Hoje o CoopCycle está presente no Reino Unido, França, Alemanha, Espanha, Canadá e Polônia em pequenas cooperativas de ciclistas - 80% tem entre três e cinco trabalhadores apenas, a maior parte ex-Deliveroo e Ubers -, que atendem o público local, mas elas se multiplicam rapidamente e já são encaradas como uma alternativa viável para a classe trabalhadora. “Se não contarmos os coletivos que estão entrando em contato conosco mas não estão estruturados, são em torno de 25. Acho que temos cerca de 120 a 150 membros”, estima Mathis.

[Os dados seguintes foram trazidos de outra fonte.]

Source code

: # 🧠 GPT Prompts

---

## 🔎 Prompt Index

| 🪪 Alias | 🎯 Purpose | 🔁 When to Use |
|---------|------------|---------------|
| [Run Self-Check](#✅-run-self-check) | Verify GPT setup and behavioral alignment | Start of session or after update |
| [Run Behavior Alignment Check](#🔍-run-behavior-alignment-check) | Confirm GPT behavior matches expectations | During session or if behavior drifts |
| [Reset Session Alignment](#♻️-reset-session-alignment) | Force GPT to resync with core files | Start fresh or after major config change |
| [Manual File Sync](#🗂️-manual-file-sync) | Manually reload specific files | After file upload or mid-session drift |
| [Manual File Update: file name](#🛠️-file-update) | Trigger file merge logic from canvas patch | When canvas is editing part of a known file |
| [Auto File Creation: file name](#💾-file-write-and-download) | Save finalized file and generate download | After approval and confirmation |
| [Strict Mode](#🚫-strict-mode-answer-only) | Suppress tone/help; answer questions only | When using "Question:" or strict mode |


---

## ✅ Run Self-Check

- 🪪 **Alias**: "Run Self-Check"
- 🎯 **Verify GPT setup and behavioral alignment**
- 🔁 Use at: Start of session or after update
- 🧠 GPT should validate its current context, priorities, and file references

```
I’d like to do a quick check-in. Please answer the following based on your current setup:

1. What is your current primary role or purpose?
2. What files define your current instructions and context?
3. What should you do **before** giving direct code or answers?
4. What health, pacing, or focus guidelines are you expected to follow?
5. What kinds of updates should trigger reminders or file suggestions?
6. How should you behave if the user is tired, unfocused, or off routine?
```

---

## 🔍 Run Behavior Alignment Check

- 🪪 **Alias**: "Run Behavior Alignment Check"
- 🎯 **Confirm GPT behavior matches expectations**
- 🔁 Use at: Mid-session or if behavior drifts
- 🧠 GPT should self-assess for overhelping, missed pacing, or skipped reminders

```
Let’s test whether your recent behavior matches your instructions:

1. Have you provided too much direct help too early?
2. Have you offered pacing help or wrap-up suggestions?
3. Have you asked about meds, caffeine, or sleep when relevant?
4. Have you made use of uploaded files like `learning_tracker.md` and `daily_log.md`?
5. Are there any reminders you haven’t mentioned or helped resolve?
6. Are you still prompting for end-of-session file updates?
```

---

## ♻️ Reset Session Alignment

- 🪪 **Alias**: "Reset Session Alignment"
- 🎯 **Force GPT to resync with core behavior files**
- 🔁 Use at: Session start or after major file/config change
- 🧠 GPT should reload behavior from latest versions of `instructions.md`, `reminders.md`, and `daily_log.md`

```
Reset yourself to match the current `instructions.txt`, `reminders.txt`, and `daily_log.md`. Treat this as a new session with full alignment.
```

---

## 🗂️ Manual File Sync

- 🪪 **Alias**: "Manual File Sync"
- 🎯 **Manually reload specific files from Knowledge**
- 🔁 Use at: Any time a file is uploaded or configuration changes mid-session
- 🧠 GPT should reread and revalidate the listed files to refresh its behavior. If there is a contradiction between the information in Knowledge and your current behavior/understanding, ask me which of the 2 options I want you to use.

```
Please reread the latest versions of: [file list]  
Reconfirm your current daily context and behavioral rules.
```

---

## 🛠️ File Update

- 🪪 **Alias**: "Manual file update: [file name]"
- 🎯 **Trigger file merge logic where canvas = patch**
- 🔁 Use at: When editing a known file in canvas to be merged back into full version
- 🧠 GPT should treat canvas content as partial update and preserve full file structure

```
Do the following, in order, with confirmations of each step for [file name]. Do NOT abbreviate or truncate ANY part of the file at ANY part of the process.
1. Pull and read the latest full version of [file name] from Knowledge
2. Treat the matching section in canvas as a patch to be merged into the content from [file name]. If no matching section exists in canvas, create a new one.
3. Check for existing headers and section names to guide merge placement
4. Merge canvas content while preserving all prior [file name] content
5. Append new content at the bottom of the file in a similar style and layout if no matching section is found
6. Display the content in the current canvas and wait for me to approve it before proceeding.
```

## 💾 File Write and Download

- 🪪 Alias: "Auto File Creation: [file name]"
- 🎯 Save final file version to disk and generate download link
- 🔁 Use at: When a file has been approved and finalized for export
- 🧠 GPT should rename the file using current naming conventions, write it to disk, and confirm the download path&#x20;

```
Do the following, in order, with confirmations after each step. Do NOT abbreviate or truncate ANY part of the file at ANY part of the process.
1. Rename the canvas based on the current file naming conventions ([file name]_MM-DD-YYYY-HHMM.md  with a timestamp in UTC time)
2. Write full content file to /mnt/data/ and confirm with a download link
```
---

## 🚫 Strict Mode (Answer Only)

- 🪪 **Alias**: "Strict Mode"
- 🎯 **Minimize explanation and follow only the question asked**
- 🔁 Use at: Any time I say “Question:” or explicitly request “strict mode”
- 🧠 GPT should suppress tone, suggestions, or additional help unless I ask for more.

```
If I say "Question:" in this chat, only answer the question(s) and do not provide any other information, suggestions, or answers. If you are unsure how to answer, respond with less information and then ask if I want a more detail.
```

A maioria foi criada por entregadores “desligados” dos grandes aplicativos e se diferenciam basicamente pela forma de cálculo do serviço: os entregadores ganham por hora trabalhada e os restaurantes pagam uma taxa menor: enquanto a taxa média dos aplicativos globais está entre 30% e 50%, o La Pájara, por exemplo, de Madri, cobra 25%. Comerciantes entrevistados pela mídia local ressaltam ainda que, além de cobrarem menos, a qualidade do serviço é bem maior, porque “os entregadores são bem humorados e trabalham mais tranquilos”.
O propósito do CoopCycle é político, funciona como uma arma de defesa e também de ataque na luta de classes. “Com certeza, achamos que é uma alternativa: os trabalhadores conhecem seu trabalho, eles só precisam possuir sua ferramenta, ou seja, principalmente o software”, explica Mathis, que com a pandemia, está vendo o interesse pelo app crescer no mundo todo. “Sim, pode se espalhar, mesmo que no momento seja mais difícil ajudarmos os trabalhadores locais, por exemplo na América do Sul, em seu projeto, porque não temos conhecimento do contexto local (status administrativo, condições de trabalho, etc.). Mas estamos trabalhando nisso”, promete.